As used herein and throughout all the various portions (and headings) of this patent, the terms “invention”, “present invention” and variations thereof mean one or more embodiment, and are not intended to mean the claimed invention of any particular appended claim(s) or all of the appended claims. Accordingly, the subject or topic of each such reference is not automatically or necessarily part of, or required by, any particular claim(s) merely because of such reference.
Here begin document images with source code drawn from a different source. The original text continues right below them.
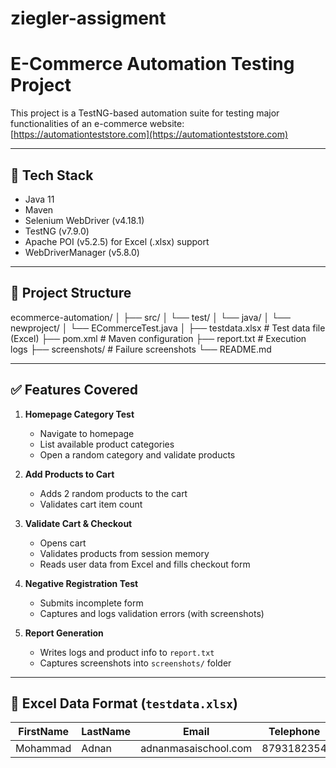 # ziegler-assigment

# E-Commerce Automation Testing Project

This project is a TestNG-based automation suite for testing major functionalities of an e-commerce website:  
[https://automationteststore.com](https://automationteststore.com)

---

## 🔧 Tech Stack

- Java 11  
- Maven  
- Selenium WebDriver (v4.18.1)  
- TestNG (v7.9.0)  
- Apache POI (v5.2.5) for Excel (.xlsx) support  
- WebDriverManager (v5.8.0)  

---

## 📁 Project Structure

ecommerce-automation/
│
├── src/
│ └── test/
│ └── java/
│ └── newproject/
│ └── ECommerceTest.java
│
├── testdata.xlsx # Test data file (Excel)
├── pom.xml # Maven configuration
├── report.txt # Execution logs
├── screenshots/ # Failure screenshots
└── README.md




---

## ✅ Features Covered

1. **Homepage Category Test**  
   - Navigate to homepage  
   - List available product categories  
   - Open a random category and validate products

2. **Add Products to Cart**  
   - Adds 2 random products to the cart  
   - Validates cart item count

3. **Validate Cart & Checkout**  
   - Opens cart  
   - Validates products from session memory  
   - Reads user data from Excel and fills checkout form

4. **Negative Registration Test**  
   - Submits incomplete form  
   - Captures and logs validation errors (with screenshots)

5. **Report Generation**  
   - Writes logs and product info to `report.txt`  
   - Captures screenshots into `screenshots/` folder

---

## 📘 Excel Data Format (`testdata.xlsx`)

| FirstName | LastName | Email           | Telephone  | Password |
|-----------|----------|------------------|------------|----------|
| Mohammad  | Adnan      | adnanmasaischool.com    | 8793182354 | Adnan@123 |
So long as they are not mutually exclusive or contradictory any aspect or feature or combination of aspects or features of any embodiment disclosed herein may be used in any other embodiment disclosed herein.

DETAILED DESCRIPTION OF THE INVENTION

FIGS. 1A-2D illustrate the definition of “aligned wires.” As shown in FIGS. 1A and 1B, wires 1, 2, 3 in multiple screening material layers a, b, c, respectively are aligned with each other vertically. As viewed from above (FIG. 1B) the wires 1, 2, 3 are in line vertically (at a ninety degree angle to the planes of the screen layers) and, as shown in FIG. 1B, parallel to each other.

It is within the scope of the present invention to provide a screen assembly with a layer or layers of screen cloth in which wires have a non-round cross-section (whether such a layer is used in a screen or screen assembly without wires aligned or with wires aligned according to the present invention). FIG. 1C shows part of a screen assembly according to the present invention with screen cloth layers d, e, f with aligned wires 4, 5, 6, respectively. Wires 5 and 6 have non-round (oval) cross-sections.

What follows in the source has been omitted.